When I was a NQT social media created some problems, which teachers can still encounter, for example the decision to be friends on Facebook with colleagues or not and finding out how to make your profile settings secure and private because some students like to do a Google search of their teachers! It wasn’t until 2015 that I realised social media was being used by teachers all over the world as a method of taking control and ownership of their professional development. There is a very large community of educators using Twitter, including a community of NQTs that get involved in regular Twitter chats with the hashtag #NQTchat. Pinterest is a treasure trove of teaching and learning resources and displays although don’t be intimated some displays are very over the top and look far too time consuming to create and maintain! If you are looking for inspiration there will be something on Pinterest for your classroom. There are also a range of Facebook groups for teachers of dif-ferent key stages, subjects, exam boards and more where people can ask questions to other teachers and suddenly their network has expanded beyond their school. Even if you are reluctant to share or post infor-mation or resources online, join and sign up to access personal professional development at your finger tips You can connect with me on Twitter @87history and Instagram – LoveToTeach87. I have previously blogged about how teachers can use LinkedIn as another form of professional development online and you can read that here.
Avoid the teacher guilt
As a teacher our to do list can seem never ending! There are always things we could be doing – whether that’s marking books, planning lessons, admin, reading books and the list goes on! Sunday night approaches and sometimes the guilt factor makes us feel we wish we did more over the weekend.
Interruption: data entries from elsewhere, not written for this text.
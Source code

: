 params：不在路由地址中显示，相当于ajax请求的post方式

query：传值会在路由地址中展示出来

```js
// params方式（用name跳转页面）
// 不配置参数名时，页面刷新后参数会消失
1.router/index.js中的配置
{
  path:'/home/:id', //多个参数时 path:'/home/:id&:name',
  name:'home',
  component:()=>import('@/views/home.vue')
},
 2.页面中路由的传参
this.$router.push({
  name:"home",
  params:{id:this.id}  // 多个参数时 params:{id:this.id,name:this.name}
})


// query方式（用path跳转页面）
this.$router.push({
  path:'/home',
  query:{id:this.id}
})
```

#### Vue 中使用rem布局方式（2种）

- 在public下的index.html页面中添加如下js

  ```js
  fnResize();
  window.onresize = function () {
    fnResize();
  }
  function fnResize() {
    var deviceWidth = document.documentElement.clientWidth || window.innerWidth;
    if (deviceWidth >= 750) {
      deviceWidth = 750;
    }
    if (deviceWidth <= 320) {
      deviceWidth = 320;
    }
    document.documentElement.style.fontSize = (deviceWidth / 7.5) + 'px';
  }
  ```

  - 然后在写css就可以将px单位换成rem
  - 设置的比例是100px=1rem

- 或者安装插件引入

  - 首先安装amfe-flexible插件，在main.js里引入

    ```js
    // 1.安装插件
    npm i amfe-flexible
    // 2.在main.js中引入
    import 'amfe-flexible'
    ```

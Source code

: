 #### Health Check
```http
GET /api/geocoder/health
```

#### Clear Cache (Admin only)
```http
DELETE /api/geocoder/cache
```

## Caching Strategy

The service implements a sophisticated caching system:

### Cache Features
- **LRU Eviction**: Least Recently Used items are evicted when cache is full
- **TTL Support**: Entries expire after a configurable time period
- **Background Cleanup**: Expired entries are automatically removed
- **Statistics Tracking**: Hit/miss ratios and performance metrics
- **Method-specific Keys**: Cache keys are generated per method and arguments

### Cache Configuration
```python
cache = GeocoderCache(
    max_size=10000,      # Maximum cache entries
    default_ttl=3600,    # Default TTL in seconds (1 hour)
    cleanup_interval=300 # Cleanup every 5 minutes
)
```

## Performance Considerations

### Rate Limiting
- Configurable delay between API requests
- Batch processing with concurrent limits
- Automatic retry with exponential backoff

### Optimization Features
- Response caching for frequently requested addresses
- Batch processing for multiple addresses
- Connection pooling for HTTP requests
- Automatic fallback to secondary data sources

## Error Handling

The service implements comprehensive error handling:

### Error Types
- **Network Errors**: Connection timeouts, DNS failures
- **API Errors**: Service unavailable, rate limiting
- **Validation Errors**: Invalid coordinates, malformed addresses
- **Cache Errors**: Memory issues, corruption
It’s important to remember we are human first and professional second. I took me a long time to realise the importance of taking care of my wellbeing and enjoying my life outside of the classroom. Weekends are your time for friends, family, relaxing and you should not feel guilty about not working but if you want to work at weekends that is fine too. I’ve been mocked for working on a weekend but I enjoy reading books or sometimes I have a very busy social life in the evenings, whatever the reason it is ok. If you do want to Netflix binge in the evening or go out for a meal with friends during a week night that is also acceptable as teacher guilt can creep up on us in the week too. The pressure teachers can put on themselves can be very intense, in the first year of teaching it’s a good idea to establish positive habits and routines in order to prepare yourself for a sustainable career where you can be healthy and happy.
I hope you found this post helpful or interesting whether you are a NQT or not. I have written another post previously about how to thrive not just survive during your NQT year that you can read here. I also enjoyed reading another blog post by Carl Hendrick entitled Five things I wish I knew when I started teaching. If you would like to send me any feedback or if you have any questions please do not hesitate to contact me. You can get in touch with me via the contact page on this site or send me a message via my Twitter or Instagram. My book is available to order now on Amazon here.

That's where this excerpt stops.